## Work order
Tally the lines in the listing below that contain "immutables" and report the tally alone.

BEGIN Dataset extract

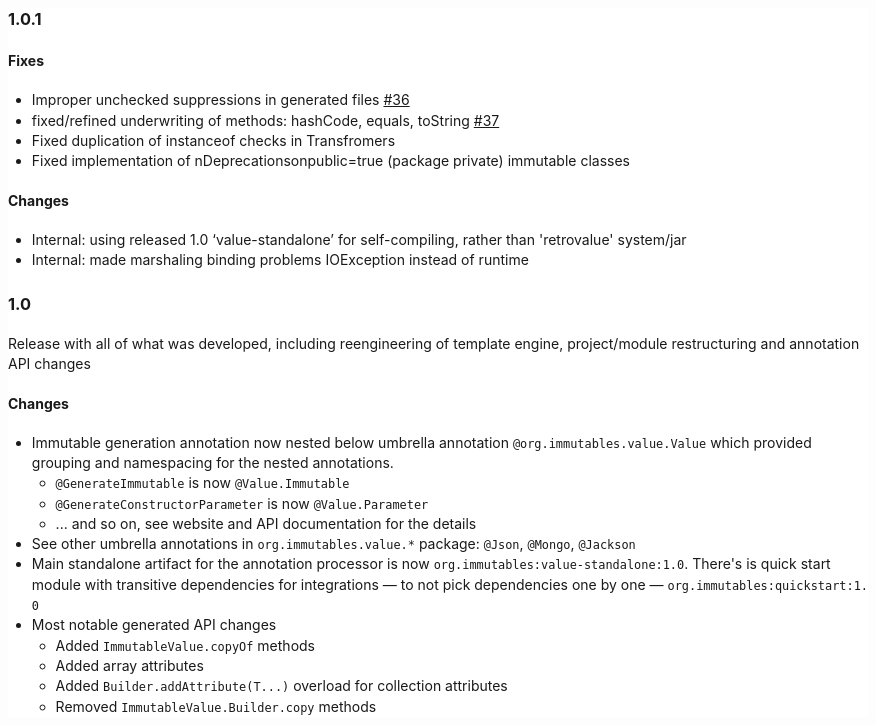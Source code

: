 ### 1.0.1

#### Fixes
+ Improper unchecked suppressions in generated files [#36](https://github.com/immutables/immutables/issues/36)
+ fixed/refined underwriting of methods: hashCode, equals, toString [#37](https://github.com/immutables/immutables/issues/37)
+ Fixed duplication of instanceof checks in Transfromers
+ Fixed implementation of nDeprecationsonpublic=true (package private) immutable classes

#### Changes
+ Internal: using released 1.0 ‘value-standalone’ for self-compiling, rather than 'retrovalue' system/jar
+ Internal: made marshaling binding problems IOException instead of runtime

### 1.0
Release with all of what was developed, including reengineering of template engine, project/module restructuring and annotation API changes

#### Changes
* Immutable generation annotation now nested below umbrella annotation `@org.immutables.value.Value` which provided grouping and namespacing for the nested annotations.
  - `@GenerateImmutable` is now `@Value.Immutable`
  - `@GenerateConstructorParameter` is now `@Value.Parameter`
  - ... and so on, see website and API documentation for the details
* See other umbrella annotations in `org.immutables.value.*` package: `@Json`, `@Mongo`, `@Jackson`
* Main standalone artifact for the annotation processor is now `org.immutables:value-standalone:1.0`. There's is quick start module with transitive dependencies for integrations — to not pick dependencies one by one — `org.immutables:quickstart:1.0`
* Most notable generated API changes
  + Added `ImmutableValue.copyOf` methods
  + Added array attributes
  + Added `Builder.addAttribute(T...)` overload for collection attributes
  + Removed `ImmutableValue.Builder.copy` methods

END Dataset extract

## Answer to this exercise
5